▶ **The task**: In the records that follow, the lines from the one containing "Mark-and-Sweep: This algorithm" to the one containing "Why Is Garbage Collection Important?", inclusive, are to be given again exactly.

▶ **Document images with source code**:

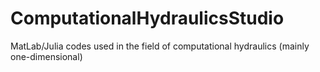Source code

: # ComputationalHydraulicsStudio
MatLab/Julia codes used in the field of computational hydraulics (mainly one-dimensional)
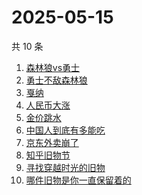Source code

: # 2025-05-15

共 10 条

<!-- BEGIN -->
<!-- 最后更新时间 Thu May 15 2025 01:10:25 GMT+0800 (China Standard Time) -->

1. [森林狼vs勇士](https://www.zhihu.com/search?q=森林狼vs勇士)
1. [勇士不敌森林狼](https://www.zhihu.com/search?q=勇士不敌森林狼)
1. [戛纳](https://www.zhihu.com/search?q=戛纳)
1. [人民币大涨](https://www.zhihu.com/search?q=人民币大涨)
1. [金价跳水](https://www.zhihu.com/search?q=金价跳水)
1. [中国人到底有多能吃](https://www.zhihu.com/search?q=中国人到底有多能吃)
1. [京东外卖崩了](https://www.zhihu.com/search?q=京东外卖崩了)
1. [知乎旧物节](https://www.zhihu.com/search?q=知乎旧物节)
1. [寻找穿越时光的旧物](https://www.zhihu.com/search?q=寻找穿越时光的旧物)
1. [哪件旧物是你一直保留着的](https://www.zhihu.com/search?q=哪件旧物是你一直保留着的)

<!-- END -->
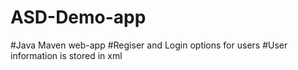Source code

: # ASD-Demo-app
#Java Maven web-app
#Regiser and Login options for users
#User information is stored in xml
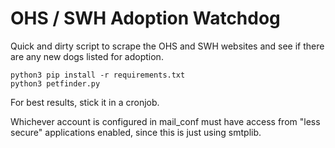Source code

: # OHS / SWH Adoption Watchdog
Quick and dirty script to scrape the OHS and SWH websites and see if there are any new dogs listed for adoption.

`python3 pip install -r requirements.txt`  
`python3 petfinder.py`

For best results, stick it in a cronjob.

Whichever account is configured in mail_conf must have access from "less secure" applications enabled, since this is just using smtplib. 
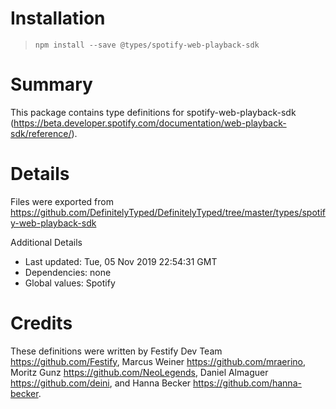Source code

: # Installation
> `npm install --save @types/spotify-web-playback-sdk`

# Summary
This package contains type definitions for spotify-web-playback-sdk (https://beta.developer.spotify.com/documentation/web-playback-sdk/reference/).

# Details
Files were exported from https://github.com/DefinitelyTyped/DefinitelyTyped/tree/master/types/spotify-web-playback-sdk

Additional Details
 * Last updated: Tue, 05 Nov 2019 22:54:31 GMT
 * Dependencies: none
 * Global values: Spotify

# Credits
These definitions were written by Festify Dev Team <https://github.com/Festify>, Marcus Weiner <https://github.com/mraerino>, Moritz Gunz <https://github.com/NeoLegends>, Daniel Almaguer <https://github.com/deini>, and Hanna Becker <https://github.com/hanna-becker>.

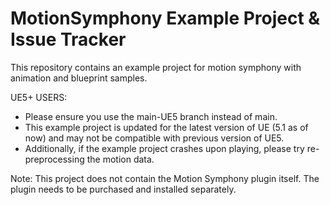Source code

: # MotionSymphony Example Project & Issue Tracker
This repository contains an example project for motion symphony with animation and blueprint samples.

UE5+ USERS: 
- Please ensure you use the main-UE5 branch instead of main.
- This example project is updated for the latest version of UE (5.1 as of now) and may not be compatible with previous version of UE5.  
- Additionally, if the example project crashes upon playing, please try re-preprocessing the motion data.

Note: This project does not contain the Motion Symphony plugin itself. The plugin needs to be purchased and installed separately.
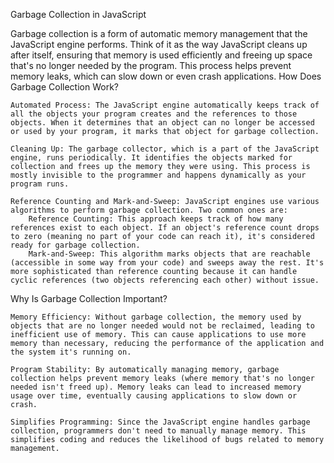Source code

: Garbage Collection in JavaScript

Garbage collection is a form of automatic memory management that the JavaScript engine performs. Think of it as the way JavaScript cleans up after itself, ensuring that memory is used efficiently and freeing up space that's no longer needed by the program. This process helps prevent memory leaks, which can slow down or even crash applications.
How Does Garbage Collection Work?

    Automated Process: The JavaScript engine automatically keeps track of all the objects your program creates and the references to those objects. When it determines that an object can no longer be accessed or used by your program, it marks that object for garbage collection.

    Cleaning Up: The garbage collector, which is a part of the JavaScript engine, runs periodically. It identifies the objects marked for collection and frees up the memory they were using. This process is mostly invisible to the programmer and happens dynamically as your program runs.

    Reference Counting and Mark-and-Sweep: JavaScript engines use various algorithms to perform garbage collection. Two common ones are:
        Reference Counting: This approach keeps track of how many references exist to each object. If an object's reference count drops to zero (meaning no part of your code can reach it), it's considered ready for garbage collection.
        Mark-and-Sweep: This algorithm marks objects that are reachable (accessible in some way from your code) and sweeps away the rest. It's more sophisticated than reference counting because it can handle cyclic references (two objects referencing each other) without issue.

Why Is Garbage Collection Important?

    Memory Efficiency: Without garbage collection, the memory used by objects that are no longer needed would not be reclaimed, leading to inefficient use of memory. This can cause applications to use more memory than necessary, reducing the performance of the application and the system it's running on.

    Program Stability: By automatically managing memory, garbage collection helps prevent memory leaks (where memory that's no longer needed isn't freed up). Memory leaks can lead to increased memory usage over time, eventually causing applications to slow down or crash.

    Simplifies Programming: Since the JavaScript engine handles garbage collection, programmers don't need to manually manage memory. This simplifies coding and reduces the likelihood of bugs related to memory management.
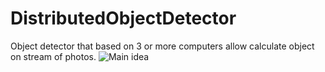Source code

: # DistributedObjectDetector
Object detector that based on 3 or more computers allow calculate object on stream of photos.
![Main idea](arhitect.png)
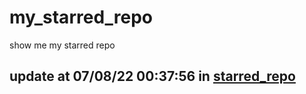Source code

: # my_starred_repo
show me my starred repo

update at 07/08/22 00:37:56 in [starred_repo](./index.html)
---

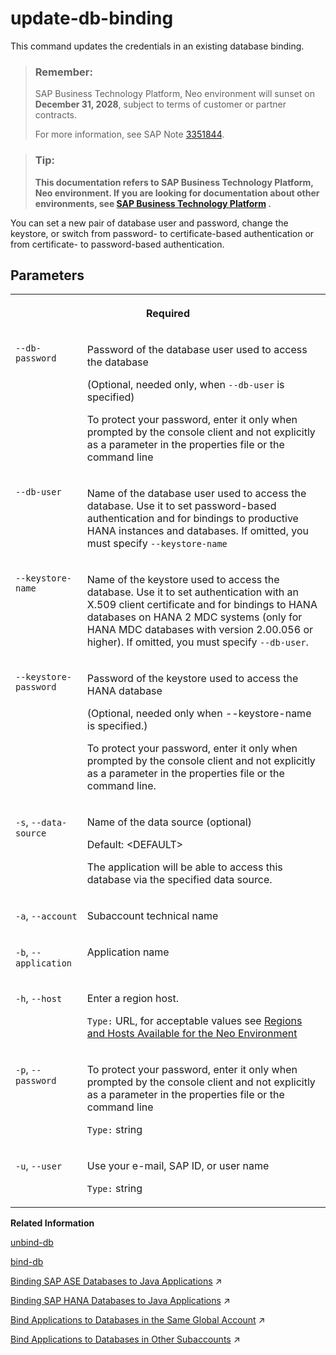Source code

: <!-- loiob4f86d5166594f1bba5d6be97dd7affc -->

# update-db-binding

This command updates the credentials in an existing database binding.



> ### Remember:  
> SAP Business Technology Platform, Neo environment will sunset on **December 31, 2028**, subject to terms of customer or partner contracts.
> 
> For more information, see SAP Note [3351844](https://me.sap.com/notes/3351844).

> ### Tip:  
> **This documentation refers to SAP Business Technology Platform, Neo environment. If you are looking for documentation about other environments, see [SAP Business Technology Platform](https://help.sap.com/docs/btp/sap-business-technology-platform/sap-business-technology-platform?version=Cloud) .**



You can set a new pair of database user and password, change the keystore, or switch from password- to certificate-based authentication or from certificate- to password-based authentication.



## Parameters


<table>
<tr>
<th valign="top" colspan="2">

Required

</th>
</tr>
<tr>
<td valign="top">

`--db-password`

</td>
<td valign="top">

Password of the database user used to access the database

\(Optional, needed only, when `--db-user` is specified\)

To protect your password, enter it only when prompted by the console client and not explicitly as a parameter in the properties file or the command line

</td>
</tr>
<tr>
<td valign="top">

`--db-user`

</td>
<td valign="top">

Name of the database user used to access the database. Use it to set password-based authentication and for bindings to productive HANA instances and databases. If omitted, you must specify `--keystore-name`

</td>
</tr>
<tr>
<td valign="top">

`--keystore-name`

</td>
<td valign="top">

Name of the keystore used to access the database. Use it to set authentication with an X.509 client certificate and for bindings to HANA databases on HANA 2 MDC systems \(only for HANA MDC databases with version 2.00.056 or higher\). If omitted, you must specify `--db-user`.

</td>
</tr>
<tr>
<td valign="top">

`--keystore-password`

</td>
<td valign="top">

Password of the keystore used to access the HANA database

\(Optional, needed only when --keystore-name is specified.\)

To protect your password, enter it only when prompted by the console client and not explicitly as a parameter in the properties file or the command line.

</td>
</tr>
<tr>
<td valign="top">

`-s`, `--data-source`

</td>
<td valign="top">

Name of the data source \(optional\)

Default: <DEFAULT\>

The application will be able to access this database via the specified data source.

</td>
</tr>
<tr>
<td valign="top">

`-a`, `--account`

</td>
<td valign="top">

Subaccount technical name

</td>
</tr>
<tr>
<td valign="top">

`-b`, `--application` 

</td>
<td valign="top">

Application name

</td>
</tr>
<tr>
<td valign="top">

`-h`, `--host`

</td>
<td valign="top">

Enter a region host.

`Type:` URL, for acceptable values see [Regions and Hosts Available for the Neo Environment](https://help.sap.com/viewer/ea72206b834e4ace9cd834feed6c0e09/Cloud/en-US/d722f7cea9ec408b85db4c3dcba07b52.html)

</td>
</tr>
<tr>
<td valign="top">

`-p`, `--password`

</td>
<td valign="top">

To protect your password, enter it only when prompted by the console client and not explicitly as a parameter in the properties file or the command line

`Type:` string

</td>
</tr>
<tr>
<td valign="top">

`-u`, `--user`

</td>
<td valign="top">

Use your e-mail, SAP ID, or user name

`Type:` string

</td>
</tr>
</table>

**Related Information**  


[unbind-db](unbind-db-46e24bb.md "This command unbinds a database from a Java application for a particular data source.")

[bind-db](bind-db-2a4e62e.md "This command binds an SAP HANA tenant database or SAP ASE user database to a Java application using a data source.")

[Binding SAP ASE Databases to Java Applications](https://help.sap.com/viewer/3fa880aa54b74110ae99ad01503fcd60/Cloud/en-US/9fe085ea6a50486e9c350cb20e451cdf.html "Use the SAP BTP cockpit or the console client to establish a data source binding between the application and the database in the Neo environment.") :arrow_upper_right:

[Binding SAP HANA Databases to Java Applications](https://help.sap.com/viewer/d4790b2de2f4429db6f3dff54e4d7b3a/Cloud/en-US/1742986c3cfa47099442aee0cf8df5e9.html "Establish a data source binding between your applications and the SAP HANA database in the Neo environment using the SAP BTP cockpit or the console client.") :arrow_upper_right:

[Bind Applications to Databases in the Same Global Account](https://help.sap.com/viewer/3fa880aa54b74110ae99ad01503fcd60/Cloud/en-US/907b1707dec64bd9bfcc85333ab4b65d.html "You use the cockpit or the console client in the Neo environment to bind a Java application that you deployed in one subaccount to an SAP ASE database that is owned by another subaccount.") :arrow_upper_right:

[Bind Applications to Databases in Other Subaccounts](https://help.sap.com/viewer/3fa880aa54b74110ae99ad01503fcd60/Cloud/en-US/667d7a43e38843988516e46923129b32.html "To bind applications to productive SAP ASE databases in other subaccounts, you use a remote access token that indicates that access to the database has been permitted.") :arrow_upper_right:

▶ **Task solution**:
        Mark-and-Sweep: This algorithm marks objects that are reachable (accessible in some way from your code) and sweeps away the rest. It's more sophisticated than reference counting because it can handle cyclic references (two objects referencing each other) without issue.

Why Is Garbage Collection Important?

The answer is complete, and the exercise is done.